Whose Morality Do We Use? Beyond Relativism, Comfort, and Control

The Question of Morality

Every society must ask: Whose morality governs us? For most people today, the default answer is moral relativism—the idea that “right” and “wrong” shift depending on culture, context, or convenience. But relativism cannot sustain justice, because it bends with power, popularity, or propaganda. To move beyond it, we must have a model to locate ourselves: as individuals, families, communities, nations, and even as a world.

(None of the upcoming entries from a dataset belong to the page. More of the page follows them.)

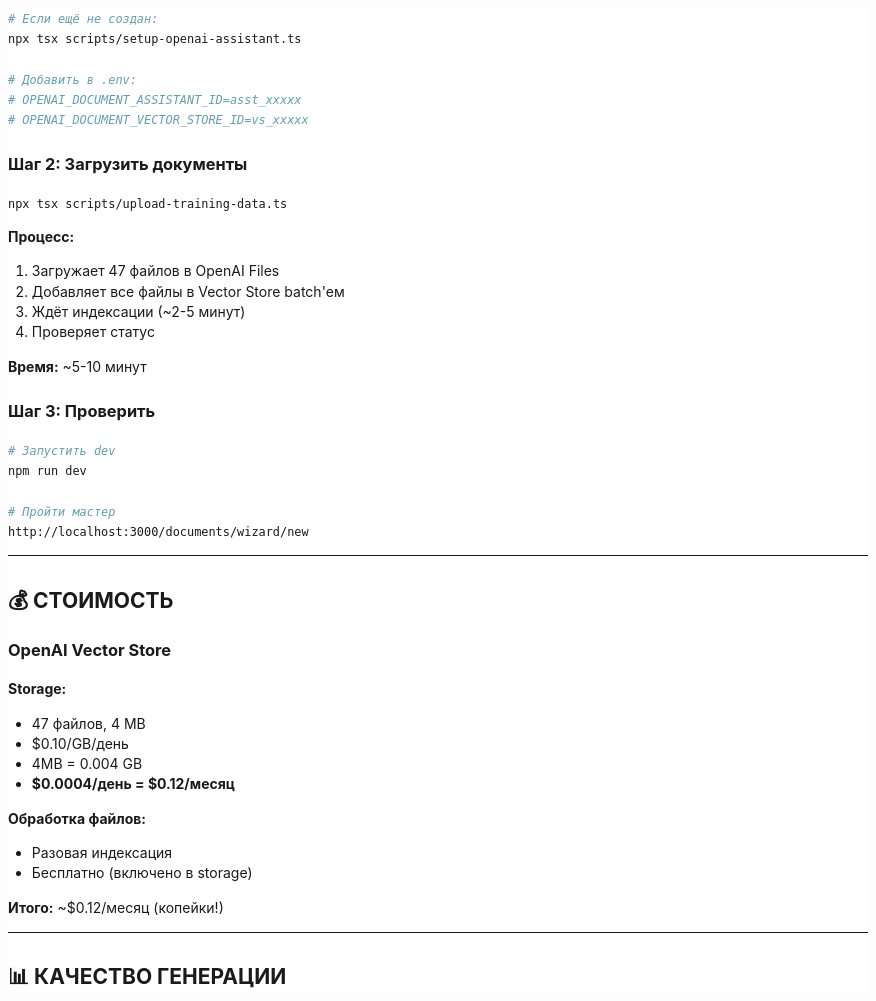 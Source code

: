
 ```bash
# Если ещё не создан:
npx tsx scripts/setup-openai-assistant.ts

# Добавить в .env:
# OPENAI_DOCUMENT_ASSISTANT_ID=asst_xxxxx
# OPENAI_DOCUMENT_VECTOR_STORE_ID=vs_xxxxx
```

### Шаг 2: Загрузить документы

```bash
npx tsx scripts/upload-training-data.ts
```

**Процесс:**
1. Загружает 47 файлов в OpenAI Files
2. Добавляет все файлы в Vector Store batch'ем
3. Ждёт индексации (~2-5 минут)
4. Проверяет статус

**Время:** ~5-10 минут

### Шаг 3: Проверить

```bash
# Запустить dev
npm run dev

# Пройти мастер
http://localhost:3000/documents/wizard/new
```

---

## 💰 СТОИМОСТЬ

### OpenAI Vector Store

**Storage:**
- 47 файлов, 4 MB
- $0.10/GB/день
- 4MB = 0.004 GB
- **$0.0004/день = $0.12/месяц**

**Обработка файлов:**
- Разовая индексация
- Бесплатно (включено в storage)

**Итого:** ~$0.12/месяц (копейки!)

---

## 📊 КАЧЕСТВО ГЕНЕРАЦИИ

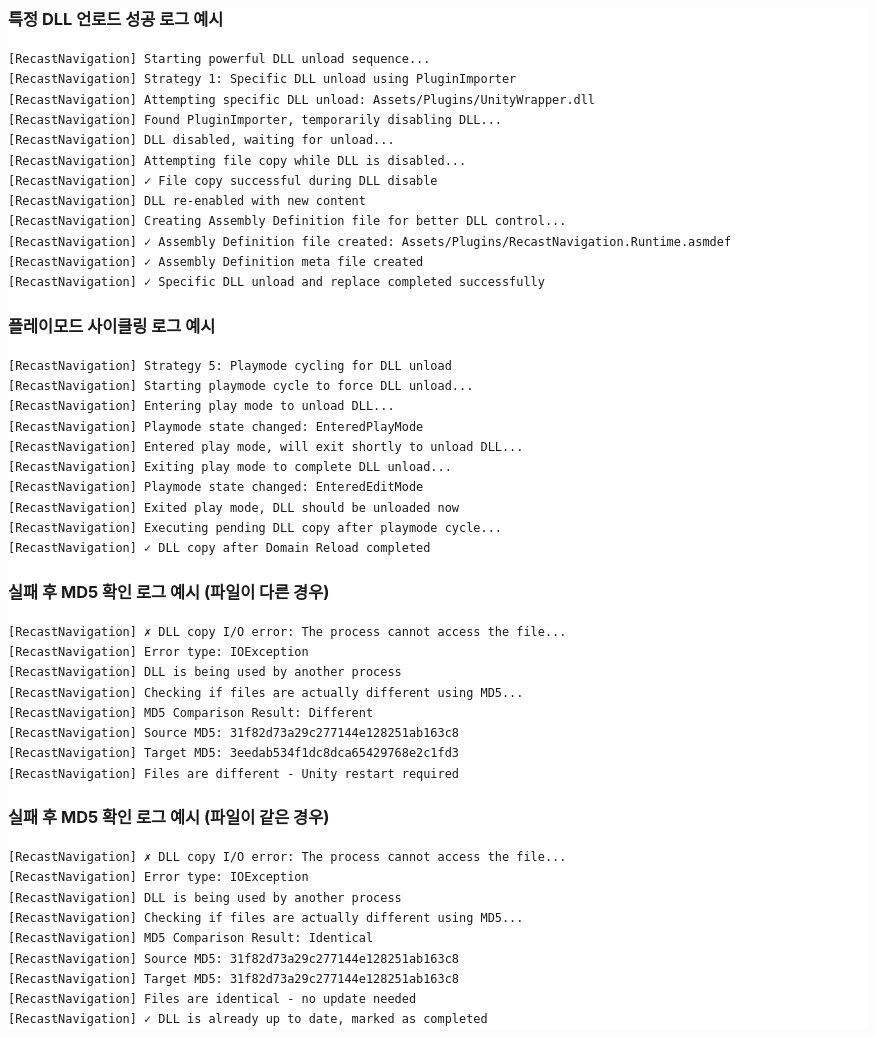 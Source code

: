 ### **특정 DLL 언로드 성공 로그 예시**
```
[RecastNavigation] Starting powerful DLL unload sequence...
[RecastNavigation] Strategy 1: Specific DLL unload using PluginImporter
[RecastNavigation] Attempting specific DLL unload: Assets/Plugins/UnityWrapper.dll
[RecastNavigation] Found PluginImporter, temporarily disabling DLL...
[RecastNavigation] DLL disabled, waiting for unload...
[RecastNavigation] Attempting file copy while DLL is disabled...
[RecastNavigation] ✓ File copy successful during DLL disable
[RecastNavigation] DLL re-enabled with new content
[RecastNavigation] Creating Assembly Definition file for better DLL control...
[RecastNavigation] ✓ Assembly Definition file created: Assets/Plugins/RecastNavigation.Runtime.asmdef
[RecastNavigation] ✓ Assembly Definition meta file created
[RecastNavigation] ✓ Specific DLL unload and replace completed successfully
```

### **플레이모드 사이클링 로그 예시**
```
[RecastNavigation] Strategy 5: Playmode cycling for DLL unload
[RecastNavigation] Starting playmode cycle to force DLL unload...
[RecastNavigation] Entering play mode to unload DLL...
[RecastNavigation] Playmode state changed: EnteredPlayMode
[RecastNavigation] Entered play mode, will exit shortly to unload DLL...
[RecastNavigation] Exiting play mode to complete DLL unload...
[RecastNavigation] Playmode state changed: EnteredEditMode
[RecastNavigation] Exited play mode, DLL should be unloaded now
[RecastNavigation] Executing pending DLL copy after playmode cycle...
[RecastNavigation] ✓ DLL copy after Domain Reload completed
```

### **실패 후 MD5 확인 로그 예시 (파일이 다른 경우)**
```
[RecastNavigation] ✗ DLL copy I/O error: The process cannot access the file...
[RecastNavigation] Error type: IOException
[RecastNavigation] DLL is being used by another process
[RecastNavigation] Checking if files are actually different using MD5...
[RecastNavigation] MD5 Comparison Result: Different
[RecastNavigation] Source MD5: 31f82d73a29c277144e128251ab163c8
[RecastNavigation] Target MD5: 3eedab534f1dc8dca65429768e2c1fd3
[RecastNavigation] Files are different - Unity restart required
```

### **실패 후 MD5 확인 로그 예시 (파일이 같은 경우)**
```
[RecastNavigation] ✗ DLL copy I/O error: The process cannot access the file...
[RecastNavigation] Error type: IOException 
[RecastNavigation] DLL is being used by another process
[RecastNavigation] Checking if files are actually different using MD5...
[RecastNavigation] MD5 Comparison Result: Identical
[RecastNavigation] Source MD5: 31f82d73a29c277144e128251ab163c8
[RecastNavigation] Target MD5: 31f82d73a29c277144e128251ab163c8
[RecastNavigation] Files are identical - no update needed
[RecastNavigation] ✓ DLL is already up to date, marked as completed
```
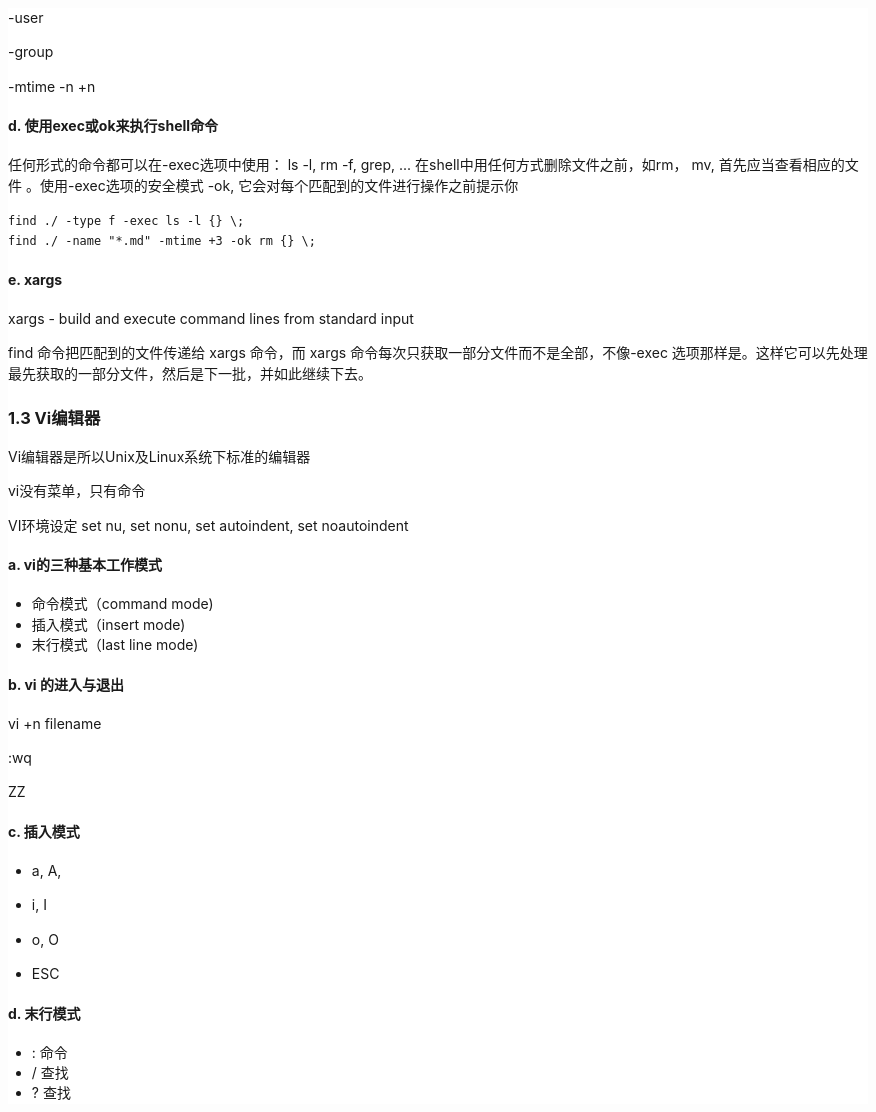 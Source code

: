 -user

-group

-mtime -n +n

#### d. 使用exec或ok来执行shell命令

任何形式的命令都可以在-exec选项中使用： ls -l, rm -f, grep, ...
在shell中用任何方式删除文件之前，如rm， mv, 首先应当查看相应的文件 。使用-exec选项的安全模式 -ok, 它会对每个匹配到的文件进行操作之前提示你

```shell
find ./ -type f -exec ls -l {} \;
find ./ -name "*.md" -mtime +3 -ok rm {} \; 
```
#### e. xargs

xargs - build and execute command lines from standard input 

find 命令把匹配到的文件传递给 xargs 命令，而 xargs 命令每次只获取一部分文件而不是全部，不像-exec 选项那样是。这样它可以先处理最先获取的一部分文件，然后是下一批，并如此继续下去。

### 1.3 Vi编辑器

Vi编辑器是所以Unix及Linux系统下标准的编辑器

vi没有菜单，只有命令

VI环境设定      set nu, set nonu,  set autoindent, set noautoindent

#### a. vi的三种基本工作模式

- 命令模式（command mode)
- 插入模式（insert mode)
- 末行模式（last line mode)

#### b. vi 的进入与退出

vi +n filename

:wq

ZZ

#### c. 插入模式

- a, A, 
- i, I
- o, O



- ESC

#### d. 末行模式

- :    命令
- /    查找
- ?    查找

In Greek, the word “morality” comes from the concept “ἦθος” (êthos) — which means character, habit, or way of being.

That’s where we get the English word “ethics.”

So when the Greeks spoke of morality, they weren’t talking about rules or external laws (as we often do today). They were talking about the cultivation of inner character — the formation of habits that align with virtue (aretē, meaning excellence).

In short:

ἦθος (êthos) → character, moral nature

ἀρετή (aretē) → virtue or excellence

λόγος (logos) → reason or principle

To the Greeks, morality meant living in harmony with reason and virtue — developing the kind of person whose soul was ordered toward truth, courage, justice, and self-control.

Why Models Matter

Kohlberg’s moral development theory gives us a measuring stick. It shows us not just where we think we are, but where we actually operate. Most people remain at Stage 3 (interpersonal/tribal loyalty)—our morality defined by family norms, friend groups, or political tribes. Few rise to Stage 4 (law-and-order), where systems and rules are trusted to provide stability. But even here, rules can be bent by power, with the Overton Window manipulated to make tyranny look like “order.”

True moral breakthrough only happens in Stages 5 and 6, where individuals evaluate laws, traditions, and cultural scripts against higher principles—justice, truth, conscience, and universal human dignity. These are the rare men and women who raise themselves, as Voltaire observed, “above the ideas of the time.”

The Tyrant’s Strategy

Tyrants understand this. They know that as long as people remain at Stage 3—defined by loyalty to left vs. right tribes—or trapped in Stage 4—blind obedience to rules—the system is safe. Keep the public comfortable, distracted, and divided, and they will never ask the questions that pierce Stage 5 and 6. The Overton Window is moved step by step, normalizing corruption as law, until injustice feels “legal” and resistance feels “radical.”

The Deadly Allure: Comfort as Control

What blocks us from moving higher? Not simply ignorance, but the allure of comfort, pleasure, boredom, materialism, pride/ego, and nihilism. These cultural forces don’t just tempt us at the conscious level; they seep into every layer of the human person:

  • Unconscious: Habits form, desires are shaped without awareness.
  • Subconscious: Rationalizations grow—“everyone else does it,” “it’s just for now.”
  • Conscious: We choose ease over courage, telling ourselves stories that justify it.
  • Spiritual: Conscience dulls, prayer or reflection feels hollow, truth becomes uncomfortable.
  • Moral: Standards bend to fit tribe or trend.
  • Emotional: Guilt and unrest are traded for shallow relief.
  • Psychological: Reality is distorted through rationalization and denial.
  • Physical: The body keeps the score—stress, addiction, restlessness, fatigue.

The tyrant’s genius lies here: by keeping us fed, entertained, and busy with tribal squabbles, the bulk of humanity never moves beyond Stage 3 or 4.

The Call to Higher Stages

Stage 5 requires seeing beyond tribe. Stage 6 requires acting from conscience, even when it costs. These are the levels where people recognize that laws are not sacred if they serve oppression, and that culture itself can be corrupted by comfort and conformity.

In these stages, men and women awaken to the reality that morality is not relative but anchored in truth. They begin to resist propaganda, question cultural scripts, and bear the weight of responsibility that comes with freedom.

Conclusion: The Courage to See

We live in an age where most measure morality by tribe, comfort, or law. But if we wish to reclaim truth and liberty, we must push upward—through family loyalty, through conformity to law, into the rare air of principle-centered living. Models like Kohlberg’s remind us where we are stuck. Voltaire’s insight reminds us how hard it is to rise. And history reminds us what happens when we don’t: tyrants write the rules, oligarchs reap the profits, and a people lulled by comfort forgets what conscience sounds like.

The only answer is to see—honestly, soberly—where we stand, and to choose the harder path of conscience over the Red Button of ease.